Dia meniru apa yang Henry lakukan padanya, dan segera setelah lidahnya masuk ke mulut Henry, dia menghisapnya dengan keras.
"Mmm…"
Henry mendengar rintihannya saat dia menarik rambutnya.
Henry kehilangan kendali, detak jantungnya merambat ke atas. Sisa kontrol dirinya hilang. Tangannya kiri menariknya lebih dekat ke dada.
Tangannya kanan cepat bergerak dari pinggang Amy naik ke dadanya. Dia meraih dan meremas payudara bulat penuhnya.
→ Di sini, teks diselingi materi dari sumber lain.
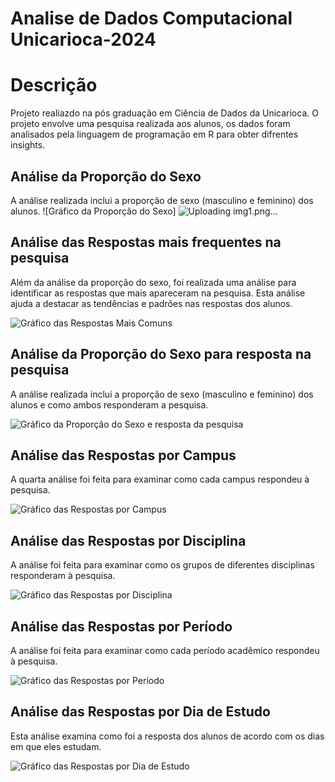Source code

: # Analise de Dados Computacional Unicarioca-2024

# Descrição
Projeto realiazdo na pós graduação em Ciência de Dados da Unicarioca. O projeto envolve uma pesquisa realizada aos alunos, os dados foram analisados pela linguagem de programação em R para obter difrentes insights.

## Análise da Proporção do Sexo

A análise realizada inclui a proporção de sexo (masculino e feminino) dos alunos. 
![Gráfico da Proporção do Sexo] ![Uploading img1.png…]()


## Análise das Respostas mais frequentes na pesquisa

Além da análise da proporção do sexo, foi realizada uma análise para identificar as respostas que mais apareceram na pesquisa. Esta análise ajuda a destacar as tendências e padrões nas respostas dos alunos.

![Gráfico das Respostas Mais Comuns](![img2](https://github.com/MatheusAmorim7/An-lise-de-Dados-Computacional---Unicarioca-2024/assets/168905464/4f35d09f-0be8-4de1-9b4b-9cd16a3ed641)
)

## Análise da Proporção do Sexo para resposta na pesquisa

A análise realizada inclui a proporção de sexo (masculino e feminino) dos alunos e como ambos responderam a pesquisa. 

![Gráfico da Proporção do Sexo e resposta da pesquisa](![img3](https://github.com/MatheusAmorim7/An-lise-de-Dados-Computacional---Unicarioca-2024/assets/168905464/5086194b-031e-466f-9226-7ea9f7a80569)
)

## Análise das Respostas por Campus

A quarta análise foi feita para examinar como cada campus respondeu à pesquisa. 

![Gráfico das Respostas por Campus](![img4](https://github.com/MatheusAmorim7/An-lise-de-Dados-Computacional---Unicarioca-2024/assets/168905464/18a04cbb-ea16-4da0-ad7a-6e3ec323d910)
)

## Análise das Respostas por Disciplina

A análise foi feita para examinar como os grupos de diferentes disciplinas responderam à pesquisa.

![Gráfico das Respostas por Disciplina](![img5](https://github.com/MatheusAmorim7/An-lise-de-Dados-Computacional---Unicarioca-2024/assets/168905464/db46508d-d3af-4843-9514-f03dc4ffe94e)
)

## Análise das Respostas por Período

A análise foi feita para examinar como cada período acadêmico respondeu à pesquisa. 

![Gráfico das Respostas por Período](![img6](https://github.com/MatheusAmorim7/An-lise-de-Dados-Computacional---Unicarioca-2024/assets/168905464/505d56c6-5789-4174-b5e5-1b3ee74a9d64)
)

## Análise das Respostas por Dia de Estudo

Esta análise examina como foi a resposta dos alunos de acordo com os dias em que eles estudam.

![Gráfico das Respostas por Dia de Estudo](![img7](https://github.com/MatheusAmorim7/An-lise-de-Dados-Computacional---Unicarioca-2024/assets/168905464/dc7fde5f-5736-48ef-8aab-d784054967a0)
)


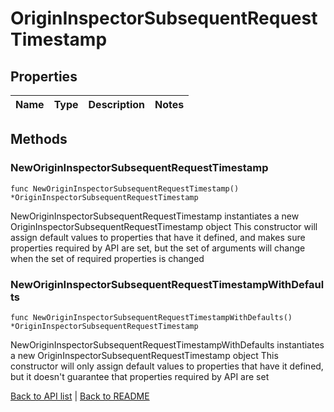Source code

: # OriginInspectorSubsequentRequestTimestamp

## Properties

Name | Type | Description | Notes
------------ | ------------- | ------------- | -------------

## Methods

### NewOriginInspectorSubsequentRequestTimestamp

`func NewOriginInspectorSubsequentRequestTimestamp() *OriginInspectorSubsequentRequestTimestamp`

NewOriginInspectorSubsequentRequestTimestamp instantiates a new OriginInspectorSubsequentRequestTimestamp object
This constructor will assign default values to properties that have it defined,
and makes sure properties required by API are set, but the set of arguments
will change when the set of required properties is changed

### NewOriginInspectorSubsequentRequestTimestampWithDefaults

`func NewOriginInspectorSubsequentRequestTimestampWithDefaults() *OriginInspectorSubsequentRequestTimestamp`

NewOriginInspectorSubsequentRequestTimestampWithDefaults instantiates a new OriginInspectorSubsequentRequestTimestamp object
This constructor will only assign default values to properties that have it defined,
but it doesn't guarantee that properties required by API are set


[Back to API list](../README.md#documentation-for-api-endpoints) | [Back to README](../README.md)
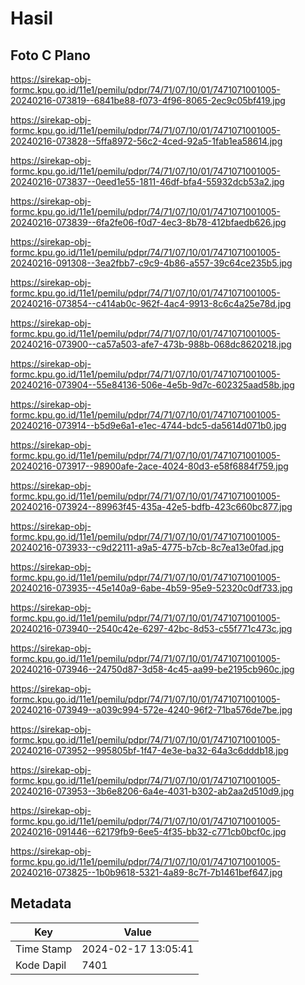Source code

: # Hasil

## Foto C Plano

https://sirekap-obj-formc.kpu.go.id/11e1/pemilu/pdpr/74/71/07/10/01/7471071001005-20240216-073819--6841be88-f073-4f96-8065-2ec9c05bf419.jpg

https://sirekap-obj-formc.kpu.go.id/11e1/pemilu/pdpr/74/71/07/10/01/7471071001005-20240216-073828--5ffa8972-56c2-4ced-92a5-1fab1ea58614.jpg

https://sirekap-obj-formc.kpu.go.id/11e1/pemilu/pdpr/74/71/07/10/01/7471071001005-20240216-073837--0eed1e55-1811-46df-bfa4-55932dcb53a2.jpg

https://sirekap-obj-formc.kpu.go.id/11e1/pemilu/pdpr/74/71/07/10/01/7471071001005-20240216-073839--6fa2fe06-f0d7-4ec3-8b78-412bfaedb626.jpg

https://sirekap-obj-formc.kpu.go.id/11e1/pemilu/pdpr/74/71/07/10/01/7471071001005-20240216-091308--3ea2fbb7-c9c9-4b86-a557-39c64ce235b5.jpg

https://sirekap-obj-formc.kpu.go.id/11e1/pemilu/pdpr/74/71/07/10/01/7471071001005-20240216-073854--c414ab0c-962f-4ac4-9913-8c6c4a25e78d.jpg

https://sirekap-obj-formc.kpu.go.id/11e1/pemilu/pdpr/74/71/07/10/01/7471071001005-20240216-073900--ca57a503-afe7-473b-988b-068dc8620218.jpg

https://sirekap-obj-formc.kpu.go.id/11e1/pemilu/pdpr/74/71/07/10/01/7471071001005-20240216-073904--55e84136-506e-4e5b-9d7c-602325aad58b.jpg

https://sirekap-obj-formc.kpu.go.id/11e1/pemilu/pdpr/74/71/07/10/01/7471071001005-20240216-073914--b5d9e6a1-e1ec-4744-bdc5-da5614d071b0.jpg

https://sirekap-obj-formc.kpu.go.id/11e1/pemilu/pdpr/74/71/07/10/01/7471071001005-20240216-073917--98900afe-2ace-4024-80d3-e58f6884f759.jpg

https://sirekap-obj-formc.kpu.go.id/11e1/pemilu/pdpr/74/71/07/10/01/7471071001005-20240216-073924--89963f45-435a-42e5-bdfb-423c660bc877.jpg

https://sirekap-obj-formc.kpu.go.id/11e1/pemilu/pdpr/74/71/07/10/01/7471071001005-20240216-073933--c9d22111-a9a5-4775-b7cb-8c7ea13e0fad.jpg

https://sirekap-obj-formc.kpu.go.id/11e1/pemilu/pdpr/74/71/07/10/01/7471071001005-20240216-073935--45e140a9-6abe-4b59-95e9-52320c0df733.jpg

https://sirekap-obj-formc.kpu.go.id/11e1/pemilu/pdpr/74/71/07/10/01/7471071001005-20240216-073940--2540c42e-6297-42bc-8d53-c55f771c473c.jpg

https://sirekap-obj-formc.kpu.go.id/11e1/pemilu/pdpr/74/71/07/10/01/7471071001005-20240216-073946--24750d87-3d58-4c45-aa99-be2195cb960c.jpg

https://sirekap-obj-formc.kpu.go.id/11e1/pemilu/pdpr/74/71/07/10/01/7471071001005-20240216-073949--a039c994-572e-4240-96f2-71ba576de7be.jpg

https://sirekap-obj-formc.kpu.go.id/11e1/pemilu/pdpr/74/71/07/10/01/7471071001005-20240216-073952--995805bf-1f47-4e3e-ba32-64a3c6dddb18.jpg

https://sirekap-obj-formc.kpu.go.id/11e1/pemilu/pdpr/74/71/07/10/01/7471071001005-20240216-073953--3b6e8206-6a4e-4031-b302-ab2aa2d510d9.jpg

https://sirekap-obj-formc.kpu.go.id/11e1/pemilu/pdpr/74/71/07/10/01/7471071001005-20240216-091446--62179fb9-6ee5-4f35-bb32-c771cb0bcf0c.jpg

https://sirekap-obj-formc.kpu.go.id/11e1/pemilu/pdpr/74/71/07/10/01/7471071001005-20240216-073825--1b0b9618-5321-4a89-8c7f-7b1461bef647.jpg


## Metadata

| Key        | Value               |
| ---------- | ------------------- |
| Time Stamp | 2024-02-17 13:05:41 |
| Kode Dapil | 7401                |



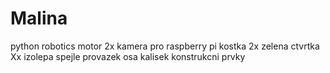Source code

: # Malina
python robotics
motor 2x
kamera pro raspberry pi
kostka 2x
zelena ctvrtka Xx
izolepa
spejle
provazek
osa
kalisek
konstrukcni prvky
"Ehem… Ehem…" Rei sengaja menginterupsi pengejaran panas mereka.
Dia lupa sama sekali bahwa ada orang lain di mobil dengan mereka. Amy cepat kembali ke kursinya merasa malu dengan apa yang telah dia lakukan.
"Ada apa?" Henry protes dengan kesal.
"Kita sudah mendekati tempatnya. Harap bersiap."
Rei mengumumkan sambil tetap menatap jalan. Sebelumnya saat keduanya sibuk dengan satu sama lain, Tony dan Rei saling bertukar pandang mencoba bertahan dalam situasi yang canggung itu.
Kemudian Rei memberikan sebuah tas kecil kepada Amy.
"Manajer salon menyuruh saya memberikan ini kepada Anda, jika Anda membutuhkannya. Dia bilang itu warna yang dia gunakan pada Anda. Saya tidak pernah berpikir Anda akan membutuhkannya, tapi sekarang lipstick Anda sudah hilang, Anda harus mengambil ini," Rei berkata.
Amy: "..."
Henry: "..."
Keduanya langsung merona mendengar Rei.